The required output is all lines below that contain the word "string".

Start of Provided records

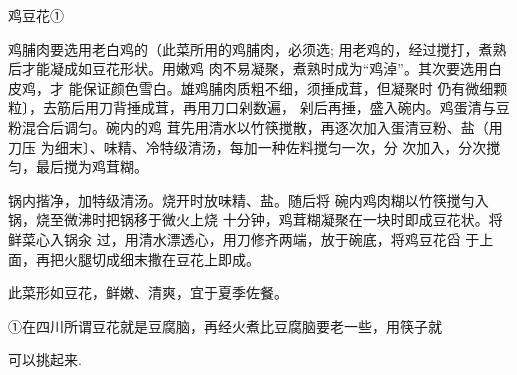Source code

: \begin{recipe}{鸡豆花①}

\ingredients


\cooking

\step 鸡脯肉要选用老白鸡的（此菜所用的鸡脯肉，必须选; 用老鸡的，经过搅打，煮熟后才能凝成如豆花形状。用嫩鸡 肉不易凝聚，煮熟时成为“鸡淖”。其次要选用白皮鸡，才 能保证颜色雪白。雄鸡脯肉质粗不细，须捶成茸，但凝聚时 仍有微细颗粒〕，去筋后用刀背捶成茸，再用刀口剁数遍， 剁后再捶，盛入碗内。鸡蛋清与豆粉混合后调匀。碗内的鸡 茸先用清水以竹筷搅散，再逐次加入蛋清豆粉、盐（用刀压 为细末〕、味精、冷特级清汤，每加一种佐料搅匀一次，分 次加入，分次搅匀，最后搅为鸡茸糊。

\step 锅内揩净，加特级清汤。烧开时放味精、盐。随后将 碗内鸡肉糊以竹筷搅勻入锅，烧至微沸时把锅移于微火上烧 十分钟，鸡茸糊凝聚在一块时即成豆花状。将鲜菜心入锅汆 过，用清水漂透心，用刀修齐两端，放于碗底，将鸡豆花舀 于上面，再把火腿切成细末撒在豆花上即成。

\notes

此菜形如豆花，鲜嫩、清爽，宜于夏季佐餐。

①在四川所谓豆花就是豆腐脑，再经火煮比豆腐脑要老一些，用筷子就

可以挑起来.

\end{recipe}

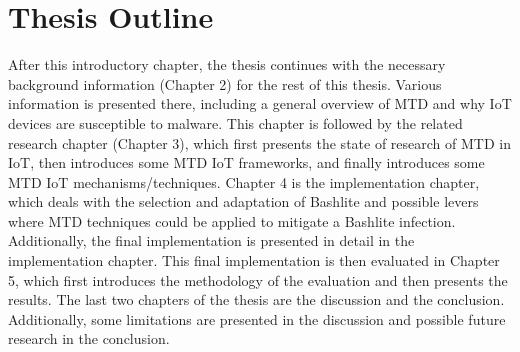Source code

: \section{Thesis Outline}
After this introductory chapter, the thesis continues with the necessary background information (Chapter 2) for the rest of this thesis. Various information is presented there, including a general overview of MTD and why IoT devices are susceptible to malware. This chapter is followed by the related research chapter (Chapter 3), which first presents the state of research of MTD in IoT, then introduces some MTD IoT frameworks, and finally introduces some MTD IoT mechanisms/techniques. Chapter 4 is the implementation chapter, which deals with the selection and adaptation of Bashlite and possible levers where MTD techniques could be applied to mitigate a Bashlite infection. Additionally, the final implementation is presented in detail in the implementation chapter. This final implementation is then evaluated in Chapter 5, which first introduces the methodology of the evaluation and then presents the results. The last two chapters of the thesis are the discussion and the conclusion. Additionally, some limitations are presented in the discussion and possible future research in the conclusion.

End of Provided records
Start of Provided records

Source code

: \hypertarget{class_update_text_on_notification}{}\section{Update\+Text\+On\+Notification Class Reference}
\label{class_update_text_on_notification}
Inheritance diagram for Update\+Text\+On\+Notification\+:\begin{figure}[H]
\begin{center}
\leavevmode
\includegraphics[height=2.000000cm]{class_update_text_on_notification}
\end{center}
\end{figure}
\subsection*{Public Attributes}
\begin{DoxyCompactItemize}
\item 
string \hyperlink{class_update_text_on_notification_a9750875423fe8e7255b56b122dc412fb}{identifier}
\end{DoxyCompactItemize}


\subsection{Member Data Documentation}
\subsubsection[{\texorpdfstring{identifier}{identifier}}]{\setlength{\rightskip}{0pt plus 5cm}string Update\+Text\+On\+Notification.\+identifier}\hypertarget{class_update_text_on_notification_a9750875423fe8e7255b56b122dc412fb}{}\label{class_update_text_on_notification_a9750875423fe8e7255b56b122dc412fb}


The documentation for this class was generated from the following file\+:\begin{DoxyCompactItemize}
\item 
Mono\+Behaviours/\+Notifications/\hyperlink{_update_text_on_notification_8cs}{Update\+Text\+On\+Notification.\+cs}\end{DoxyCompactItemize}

End of Provided records

> Exercise answer:
string \hyperlink{class_update_text_on_notification_a9750875423fe8e7255b56b122dc412fb}{identifier}
\subsubsection[{\texorpdfstring{identifier}{identifier}}]{\setlength{\rightskip}{0pt plus 5cm}string Update\+Text\+On\+Notification.\+identifier}\hypertarget{class_update_text_on_notification_a9750875423fe8e7255b56b122dc412fb}{}\label{class_update_text_on_notification_a9750875423fe8e7255b56b122dc412fb}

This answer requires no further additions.